Occupancy in the neighborhood is modestly above the national median based on WDSuite data, though it sits mid-pack for the Los Angeles metro. Importantly, 54% of housing units are renter-occupied — a high renter concentration (above the 90th percentile nationally) that points to a sizable tenant base and demand depth for professionally managed units.
Demographic statistics within a 3-mile radius indicate population and household growth over the past five years with further increases forecast, alongside a shift toward slightly smaller household sizes. Rising median and mean household incomes and an expanding share of higher-earning households suggest continued support for Class B/C renovations and professionally managed Class A/B communities, contributing to absorption and rent resilience.

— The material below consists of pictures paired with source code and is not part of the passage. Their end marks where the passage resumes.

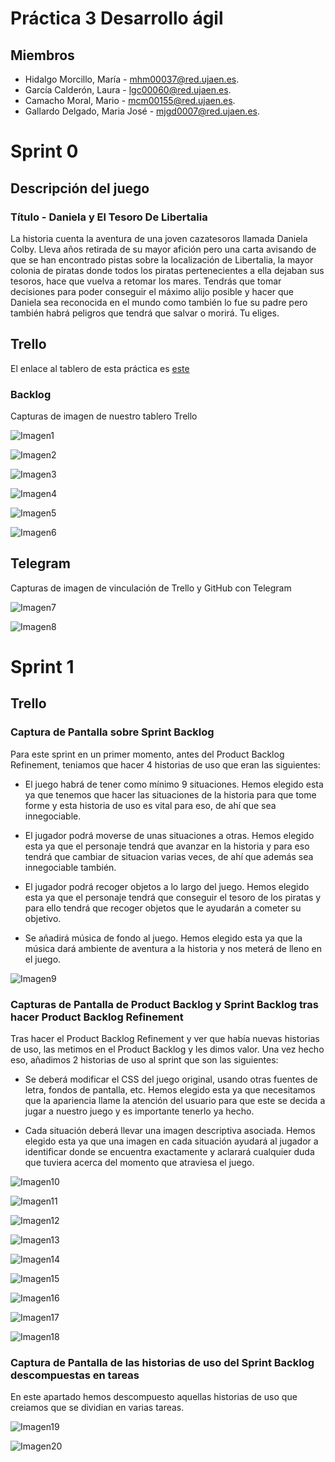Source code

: 
# Práctica 3 Desarrollo ágil

## Miembros

* Hidalgo Morcillo, María - mhm00037@red.ujaen.es.
* García Calderón, Laura - lgc00060@red.ujaen.es.
* Camacho Moral, Mario - mcm00155@red.ujaen.es.
* Gallardo Delgado, Maria José - mjgd0007@red.ujaen.es.



# Sprint 0 

## Descripción del juego

### Título - Daniela y El Tesoro De Libertalia

La historia cuenta la aventura de una joven cazatesoros llamada Daniela Colby. Lleva años retirada de su mayor afición pero una carta avisando
de que se han encontrado pistas sobre la localización de Libertalia, la mayor colonia de piratas donde todos los piratas pertenecientes a ella dejaban sus tesoros, hace que vuelva a retomar los mares. Tendrás que tomar decisiones para poder conseguir el máximo alijo posible y hacer que Daniela sea reconocida en el mundo como también lo fue su padre pero también habrá peligros que tendrá que salvar o morirá. Tu eliges.


## Trello

El enlace al tablero de esta práctica es [este](https://trello.com/b/13yneYEx/grupo-3-pr%C3%A1ctica-3)

### Backlog

Capturas de imagen de nuestro tablero Trello

![Imagen1](./games/media/img/trello1.jpeg)


![Imagen2](./games/media/img/trello2.jpeg)


![Imagen3](./games/media/img/trello3.jpeg)


![Imagen4](./games/media/img/trello4.jpeg)


![Imagen5](./games/media/img/trello5.jpeg)


![Imagen6](./games/media/img/trello6.jpeg)


## Telegram

Capturas de imagen de vinculación de Trello y GitHub con Telegram

![Imagen7](./games/media/img/telegram1.jpeg)


![Imagen8](./games/media/img/telegram2.jpeg)




# Sprint 1

## Trello

### Captura de Pantalla sobre Sprint Backlog

Para este sprint en un primer momento, antes del Product Backlog Refinement, teniamos que hacer 4 historias de uso que eran las siguientes:

* El juego habrá de tener como mínimo 9 situaciones. Hemos elegido esta ya que tenemos que hacer las situaciones de la historia para que tome forme y esta historia de uso es vital para eso, de ahí que sea innegociable.

* El jugador podrá moverse de unas situaciones a otras. Hemos elegido esta ya que el personaje tendrá que avanzar en la historia y para eso tendrá que cambiar de situacion varias veces, de ahí que además sea innegociable también.

* El jugador podrá recoger objetos a lo largo del juego. Hemos elegido esta ya que el personaje tendrá que conseguir el tesoro de los piratas y para ello tendrá que recoger objetos que le ayudarán a cometer su objetivo.

* Se añadirá música de fondo al juego. Hemos elegido esta ya que la música dará ambiente de aventura a la historia y nos meterá de lleno en el juego.

![Imagen9](./games/media/img/Sprint1.png)


### Capturas de Pantalla de Product Backlog y Sprint Backlog tras hacer Product Backlog Refinement

Tras hacer el Product Backlog Refinement y ver que había nuevas historias de uso, las metimos en el Product Backlog y les dimos valor. Una vez hecho eso, añadimos 2 historias de uso al sprint que son las siguientes:

* Se deberá modificar el CSS del juego original, usando otras fuentes de letra, fondos de pantalla, etc. Hemos elegido esta ya que necesitamos que la apariencia llame la atención del usuario para que este se decida a jugar a nuestro juego y es importante tenerlo ya hecho.

* Cada situación deberá llevar una imagen descriptiva asociada. Hemos elegido esta ya que una imagen en cada situación ayudará al jugador a identificar donde se encuentra exactamente y aclarará cualquier duda que tuviera acerca del momento que atraviesa el juego.

![Imagen10](./games/media/img/PBR1.png)

![Imagen11](./games/media/img/PBR2.png)

![Imagen12](./games/media/img/PBR3.png)

![Imagen13](./games/media/img/PBR4.png)

![Imagen14](./games/media/img/PBR5.png)

![Imagen15](./games/media/img/PBR6.png)

![Imagen16](./games/media/img/PBR7.png)

![Imagen17](./games/media/img/Sprint1PBR.png)

![Imagen18](./games/media/img/Sprint1PBR2.png)


### Captura de Pantalla de las historias de uso del Sprint Backlog descompuestas en tareas

En este apartado hemos descompuesto aquellas historias de uso que creiamos que se dividian en varias tareas.

![Imagen19](./games/media/img/Sprint1Tarea.png)

![Imagen20](./games/media/img/Sprint1Tarea2.png)
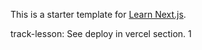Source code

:This is a starter template for [Learn Next.js](https://nextjs.org/learn).

track-lesson:
See deploy in vercel section. 1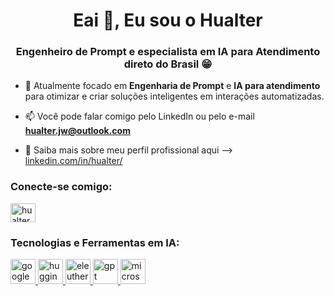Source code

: <h1 align="center">Eai 👋, Eu sou o Hualter</h1>
<h3 align="center">Engenheiro de Prompt e especialista em IA para Atendimento direto do Brasil 😁</h3>

- 🌱 Atualmente focado em **Engenharia de Prompt** e **IA para atendimento** para otimizar e criar soluções inteligentes em interações automatizadas.

- 📫 Você pode falar comigo pelo LinkedIn ou pelo e-mail **hualter.jw@outlook.com**

- 📄 Saiba mais sobre meu perfil profissional aqui --> [linkedin.com/in/hualter/](linkedin.com/in/hualter/)

<h3 align="left">Conecte-se comigo:</h3>
<p align="left">
<a href="https://linkedin.com/in/hualter" target="blank"><img align="center" src="https://raw.githubusercontent.com/rahuldkjain/github-profile-readme-generator/master/src/images/icons/Social/linked-in-alt.svg" alt="hualter" height="30" width="40" /></a>
</p>

<h3 align="left">Tecnologias e Ferramentas em IA:</h3>
<p align="left">
  <a href="https://openai.com/" target="_blank" rel="noreferrer"> <i class="fa-brands fa-openai"></i></a>
  <a href="https://www.google.com/ai" target="_blank" rel="noreferrer"> <img src="https://github.com/usuario/repo/blob/main/assets/images/google_logo.svg?raw=true" alt="google" width="40" height="40"/> </a>
  <a href="https://huggingface.co/" target="_blank" rel="noreferrer"> <img src="https://github.com/usuario/repo/blob/main/assets/images/huggingface_logo.svg?raw=true" alt="huggingface" width="40" height="40"/> </a> 
  <a href="https://github.com/eleutherai" target="_blank" rel="noreferrer"> <img src="https://github.com/usuario/repo/blob/main/assets/images/eleutherai_logo.svg?raw=true" alt="eleutherai" width="40" height="40"/> </a> 
  <a href="https://gptunfiltered.substack.com/" target="_blank" rel="noreferrer"> <img src="https://github.com/usuario/repo/blob/main/assets/images/chatgpt_logo.svg?raw=true" alt="gpt" width="40" height="40"/> </a>
  <a href="https://www.microsoft.com/en-us/ai" target="_blank" rel="noreferrer"> <img src="https://github.com/usuario/repo/blob/main/assets/images/microsoft_logo.svg?raw=true" alt="microsoft" width="40" height="40"/> </a>
</p>
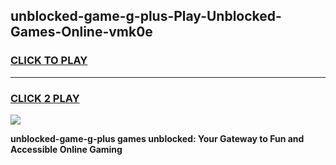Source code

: 
## unblocked-game-g-plus-Play-Unblocked-Games-Online-vmk0e
<h3>
<a href="https://premium76.site?title=unblocked-game-g-plus&ref=25A">CLICK TO PLAY</a></h3>
<hr>

<h3>
<a href="https://premium76.site?title=unblocked-game-g-plus&ref=25A">CLICK 2 PLAY</a>
  
</h3>

<a href="https://premium76.site?title=unblocked-game-g-plus&ref=25A"><img src="https://clearcache.store/games.png"></a>


**unblocked-game-g-plus games unblocked: Your Gateway to Fun and Accessible Online Gaming**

Safety signals are mixed when benchmarked nationally. Overall crime metrics place the neighborhood below the national median for safety (around the 36th percentile), with property offense rates weaker than national norms. However, violent offense trends show year-over-year improvement and align closer to national mid-range percentiles, indicating incremental progress rather than deterioration, according to WDSuite’s data.

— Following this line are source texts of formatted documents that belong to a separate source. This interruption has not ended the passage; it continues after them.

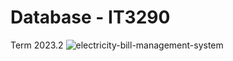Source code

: # Database - IT3290
Term 2023.2
![electricity-bill-management-system](https://github.com/user-attachments/assets/04dd4770-15bc-418d-8b2c-82fbf34ad947)

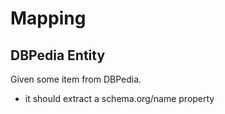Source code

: # Mapping

## DBPedia Entity

Given some item from DBPedia.

  + it should extract a schema.org/name property
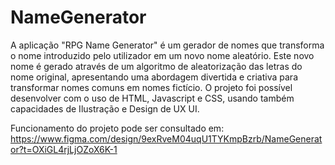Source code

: # NameGenerator
A aplicação "RPG Name Generator" é um gerador de nomes que transforma o nome introduzido pelo utilizador em um novo nome aleatório. 
Este novo nome é gerado através de um algoritmo de aleatorização das letras do nome original, apresentando uma abordagem divertida 
e criativa para transformar nomes comuns em nomes fictício.
O projeto foi possível desenvolver com o uso de HTML, Javascript e CSS, usando também capacidades de Ilustração e Design de UX UI.

Funcionamento do projeto pode ser consultado em:
https://www.figma.com/design/9exRveM04uqU1TYKmpBzrb/NameGenerator?t=OXiGL4rjLjOZoX6K-1



  
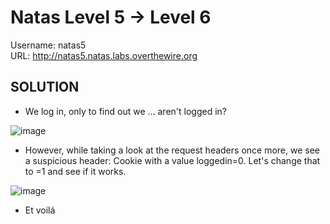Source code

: # Natas Level 5 → Level 6

Username: natas5 <br>
URL:      http://natas5.natas.labs.overthewire.org

## SOLUTION

- We log in, only to find out we ... aren't logged in?

 ![image](https://user-images.githubusercontent.com/44790709/206007637-83c8931c-9e77-48e8-b5d3-88409bf28e5d.png)

- However, while taking a look at the request headers once more, we see a suspicious header: Cookie with a value loggedin=0. Let's change that to =1 and see if it works.

 ![image](https://user-images.githubusercontent.com/44790709/206008927-c873f41c-5d5b-42ed-8c8c-e515fd04b1a5.png)

- Et voilá
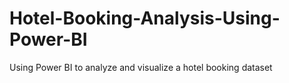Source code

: # Hotel-Booking-Analysis-Using-Power-BI
Using Power BI to analyze and visualize a hotel booking dataset
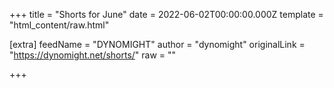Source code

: 
+++
title = "Shorts for June"
date = 2022-06-02T00:00:00.000Z
template = "html_content/raw.html"

[extra]
feedName = "DYNOMIGHT"
author = "dynomight"
originalLink = "https://dynomight.net/shorts/"
raw = ""

+++

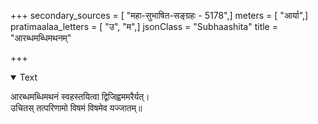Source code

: +++
secondary_sources = [ "महा-सुभाषित-सङ्ग्रहः - 5178",]
meters = [ "आर्या",]
pratimaalaa_letters = [ "उ", "म",]
jsonClass = "Subhaashita"
title = "आरब्धमब्धिमथनम्"

+++

<details open><summary>Text</summary>

आरब्धमब्धिमथनं स्वहस्तयित्वा द्विजिह्वममरैर्यत्।  
उचितस् तत्परिणामो विषमं विषमेव यज्जातम्॥
</details>
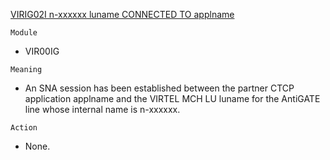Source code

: [VIRIG02I n-xxxxxx luname CONNECTED TO applname](https://virtel.readthedocs.io/en/latest/manuals/virtel/Virtel459MG/messages.html?highlight=VIRIG02I#VIRIG02I)

`Module`
- VIR00IG

`Meaning`
- An SNA session has been established between the partner CTCP application applname and the VIRTEL MCH LU luname for the AntiGATE line whose internal name is n-xxxxxx.

`Action`
- None.
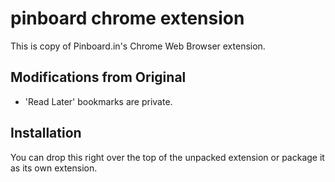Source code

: # pinboard chrome extension #

This is copy of Pinboard.in's Chrome Web Browser extension.

## Modifications from Original ##

* 'Read Later' bookmarks are private.

## Installation ##

You can drop this right over the top of the unpacked extension or package it as
its own extension.
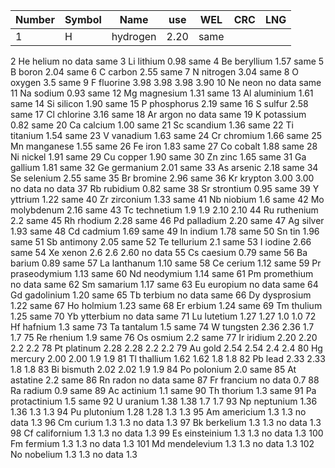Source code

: | Number | Symbol |	Name	| use |	WEL |	CRC |	LNG |
|---|---|---|---|---|---|---|
| 1 |	H |	hydrogen |	2.20 | same | 
2	He	helium	no data	same
3	Li	lithium	0.98	same
4	Be	beryllium	1.57	same
5	B	boron	2.04	same
6	C	carbon	2.55	same
7	N	nitrogen	3.04	same
8	O	oxygen	3.5	same
9	F	fluorine	3.98	3.98	3.98	3.90
10	Ne	neon	no data	same
11	Na	sodium	0.93	same
12	Mg	magnesium	1.31	same
13	Al	aluminium	1.61	same
14	Si	silicon	1.90	same
15	P	phosphorus	2.19	same
16	S	sulfur	2.58	same
17	Cl	chlorine	3.16	same
18	Ar	argon	no data	same
19	K	potassium	0.82	same
20	Ca	calcium	1.00	same
21	Sc	scandium	1.36	same
22	Ti	titanium	1.54	same
23	V	vanadium	1.63	same
24	Cr	chromium	1.66	same
25	Mn	manganese	1.55	same
26	Fe	iron	1.83	same
27	Co	cobalt	1.88	same
28	Ni	nickel	1.91	same
29	Cu	copper	1.90	same
30	Zn	zinc	1.65	same
31	Ga	gallium	1.81	same
32	Ge	germanium	2.01	same
33	As	arsenic	2.18	same
34	Se	selenium	2.55	same
35	Br	bromine	2.96	same
36	Kr	krypton	3.00	3.00	no data	no data
37	Rb	rubidium	0.82	same
38	Sr	strontium	0.95	same
39	Y	yttrium	1.22	same
40	Zr	zirconium	1.33	same
41	Nb	niobium	1.6	same
42	Mo	molybdenum	2.16	same
43	Tc	technetium	1.9	1.9	2.10	2.10
44	Ru	ruthenium	2.2	same
45	Rh	rhodium	2.28	same
46	Pd	palladium	2.20	same
47	Ag	silver	1.93	same
48	Cd	cadmium	1.69	same
49	In	indium	1.78	same
50	Sn	tin	1.96	same
51	Sb	antimony	2.05	same
52	Te	tellurium	2.1	same
53	I	iodine	2.66	same
54	Xe	xenon	2.6	2.6	2.60	no data
55	Cs	caesium	0.79	same
56	Ba	barium	0.89	same
57	La	lanthanum	1.10	same
58	Ce	cerium	1.12	same
59	Pr	praseodymium	1.13	same
60	Nd	neodymium	1.14	same
61	Pm	promethium	no data	same
62	Sm	samarium	1.17	same
63	Eu	europium	no data	same
64	Gd	gadolinium	1.20	same
65	Tb	terbium	no data	same
66	Dy	dysprosium	1.22	same
67	Ho	holmium	1.23	same
68	Er	erbium	1.24	same
69	Tm	thulium	1.25	same
70	Yb	ytterbium	no data	same
71	Lu	lutetium	1.27	1.27	1.0	1.0
72	Hf	hafnium	1.3	same
73	Ta	tantalum	1.5	same
74	W	tungsten	2.36	2.36	1.7	1.7
75	Re	rhenium	1.9	same
76	Os	osmium	2.2	same
77	Ir	iridium	2.20	2.20	2.2	2.2
78	Pt	platinum	2.28	2.28	2.2	2.2
79	Au	gold	2.54	2.54	2.4	2.4
80	Hg	mercury	2.00	2.00	1.9	1.9
81	Tl	thallium	1.62	1.62	1.8	1.8
82	Pb	lead	2.33	2.33	1.8	1.8
83	Bi	bismuth	2.02	2.02	1.9	1.9
84	Po	polonium	2.0	same
85	At	astatine	2.2	same
86	Rn	radon	no data	same
87	Fr	francium	no data	0.7
88	Ra	radium	0.9	same
89	Ac	actinium	1.1	same
90	Th	thorium	1.3	same
91	Pa	protactinium	1.5	same
92	U	uranium	1.38	1.38	1.7	1.7
93	Np	neptunium	1.36	1.36	1.3	1.3
94	Pu	plutonium	1.28	1.28	1.3	1.3
95	Am	americium	1.3	1.3	no data	1.3
96	Cm	curium	1.3	1.3	no data	1.3
97	Bk	berkelium	1.3	1.3	no data	1.3
98	Cf	californium	1.3	1.3	no data	1.3
99	Es	einsteinium	1.3	1.3	no data	1.3
100	Fm	fermium	1.3	1.3	no data	1.3
101	Md	mendelevium	1.3	1.3	no data	1.3
102	No	nobelium	1.3	1.3	no data	1.3
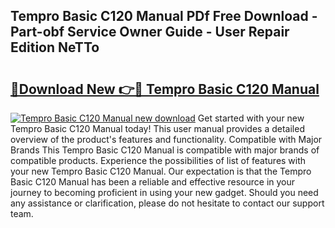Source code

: ## Tempro Basic C120 Manual PDf Free Download - Part-obf Service Owner Guide - User Repair Edition NeTTo

# <h2><a href="http://cf23863.oget.top/?id=Tempro+Basic+C120+Manual">🔗Download New 👉🔴 Tempro Basic C120 Manual</a></h2>

[![Tempro Basic C120 Manual new download](https://i.imgur.com/5g1atiW.png)](http://cf23863.oget.top/?id=Tempro+Basic+C120+Manual)
Get started with your new Tempro Basic C120 Manual today! This user manual provides a detailed overview of the product's features and functionality. Compatible with Major Brands This Tempro Basic C120 Manual is compatible with major brands of compatible products. Experience the possibilities of list of features with your new Tempro Basic C120 Manual. Our expectation is that the Tempro Basic C120 Manual has been a reliable and effective resource in your journey to becoming proficient in using your new gadget. Should you need any assistance or clarification, please do not hesitate to contact our support team.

Within the Los Angeles metro context (1,441 neighborhoods), investors should view safety as a monitoring item rather than a defining weakness: it is not among the metro’s safest areas, yet recent directional improvements in violent offenses suggest risk management and asset-level security measures can help maintain leasing performance.

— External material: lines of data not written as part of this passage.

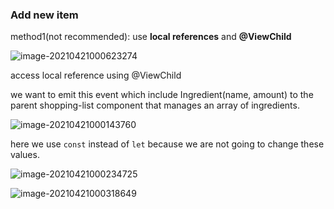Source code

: ### Add new item

method1(not recommended): use **local references** and **@ViewChild**

![image-20210421000623274](../../../../../../../../Desktop/ShareToMac/code-workspace/typora/antra/resources/image-20210421000623274.png)

access local reference using @ViewChild

we want to emit this event which include Ingredient(name, amount) to the parent shopping-list component that manages an array of ingredients.

![image-20210421000143760](../../../../../../../../Desktop/ShareToMac/code-workspace/typora/antra/resources/image-20210421000143760.png)

here we use `const` instead of `let` because we are not going to change these values.

![image-20210421000234725](../../../../../../../../Desktop/ShareToMac/code-workspace/typora/antra/resources/image-20210421000234725.png)

![image-20210421000318649](../../../../../../../../Desktop/ShareToMac/code-workspace/typora/antra/resources/image-20210421000318649.png)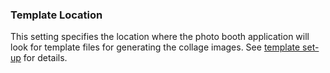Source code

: ### Template Location

This setting specifies the location where the photo booth application will look for template files for generating the collage images. See [template set-up](template_setup.md) for details.
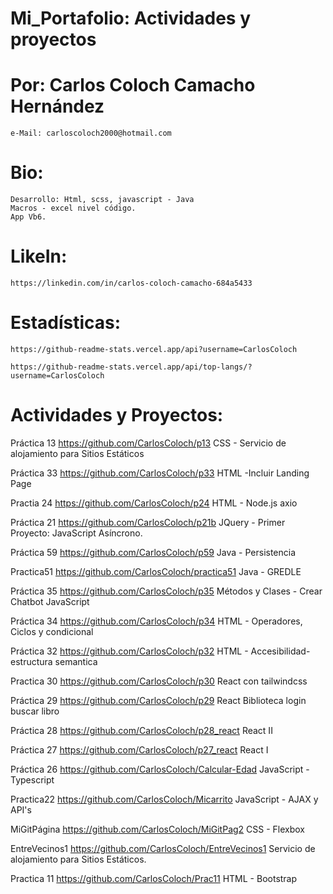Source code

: # Mi_Portafolio:  Actividades y proyectos

# Por:  Carlos Coloch Camacho Hernández
	e-Mail: carloscoloch2000@hotmail.com

# Bio:
	Desarrollo: Html, scss, javascript - Java
	Macros - excel nivel código.
	App Vb6.

#  LikeIn: 
 	https://linkedin.com/in/carlos-coloch-camacho-684a5433

# Estadísticas:
	https://github-readme-stats.vercel.app/api?username=CarlosColoch

	https://github-readme-stats.vercel.app/api/top-langs/?username=CarlosColoch

# Actividades y Proyectos:
Práctica 13 https://github.com/CarlosColoch/p13
	CSS - Servicio de alojamiento para Sitios Estáticos 

Práctica 33 https://github.com/CarlosColoch/p33
	HTML -Incluir Landing Page 

Practia 24 https://github.com/CarlosColoch/p24
	HTML - Node.js axio

Práctica 21 https://github.com/CarlosColoch/p21b
	JQuery - Primer Proyecto: JavaScript Asíncrono.

Práctica 59 https://github.com/CarlosColoch/p59
	Java - Persistencia

Practica51 https://github.com/CarlosColoch/practica51
	Java - GREDLE 

Práctica 35 https://github.com/CarlosColoch/p35
	Métodos y Clases - Crear Chatbot JavaScript 

Práctica 34 https://github.com/CarlosColoch/p34
	HTML - Operadores, Ciclos y condicional

Práctica 32 https://github.com/CarlosColoch/p32
	HTML - Accesibilidad-estructura semantica

Practica 30 https://github.com/CarlosColoch/p30
	React con tailwindcss

Práctica 29 https://github.com/CarlosColoch/p29
	React Biblioteca login buscar libro

Práctica 28 https://github.com/CarlosColoch/p28_react
	React II  

Práctica 27 https://github.com/CarlosColoch/p27_react
	React I

Práctica 26 https://github.com/CarlosColoch/Calcular-Edad
	JavaScript - Typescript

Practica22 https://github.com/CarlosColoch/Micarrito
	JavaScript - AJAX y API's

MiGitPágina https://github.com/CarlosColoch/MiGitPag2
	CSS - Flexbox

EntreVecinos1 https://github.com/CarlosColoch/EntreVecinos1
	Servicio de alojamiento para Sitios Estáticos.

Practica 11 https://github.com/CarlosColoch/Prac11
	HTML - Bootstrap
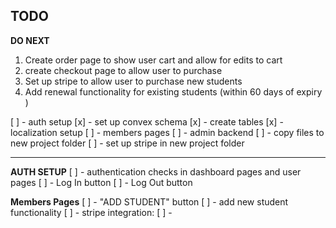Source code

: ## TODO

**DO NEXT**
1. Create order page to show user cart and allow for edits to cart
2. create checkout page to allow user to purchase
3. Set up stripe to allow user to purchase new students
4. Add renewal functionality for existing students (within 60 days of expiry )



[ ] - auth setup
[x] - set up convex schema
[x] - create tables
[x] - localization setup
[ ] - members pages
[ ] - admin backend
[ ] - copy files to new project folder
[ ] - set up stripe in new project folder

************************************************

**AUTH SETUP**
[ ] - authentication checks in dashboard pages and user pages
[ ] - Log In button
[ ] - Log Out button


**Members Pages**
[ ] - "ADD STUDENT" button
[ ] - add new student functionality
[ ] - stripe integration:
    [ ] -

Proximity to major employers anchors renter demand with short commutes to aviation, toy manufacturing, software, cybersecurity, and healthcare offices. The following nearby employers help support leasing depth and retention.
- Southwest Airlines Counter — aviation services (1.5 miles)
- Mattel — toy manufacturing (1.6 miles) — HQ
- Microsoft Offices The Reserves — software (3.2 miles)
- Symantec — cybersecurity (4.3 miles)
- Abbott Laboratories — healthcare products (6.2 miles) — HQ
This 23-unit asset benefits from a deep tenant base in an A+ Los Angeles neighborhood where renter-occupied housing is prevalent and ownership costs are elevated. Occupancy is modestly above the national median and mid-range for the metro, while high incomes and top-rated schools support resident stickiness and renewal potential. According to commercial real estate analysis from WDSuite, local amenity density and proximity to major employers further reinforce day-to-day livability and leasing durability.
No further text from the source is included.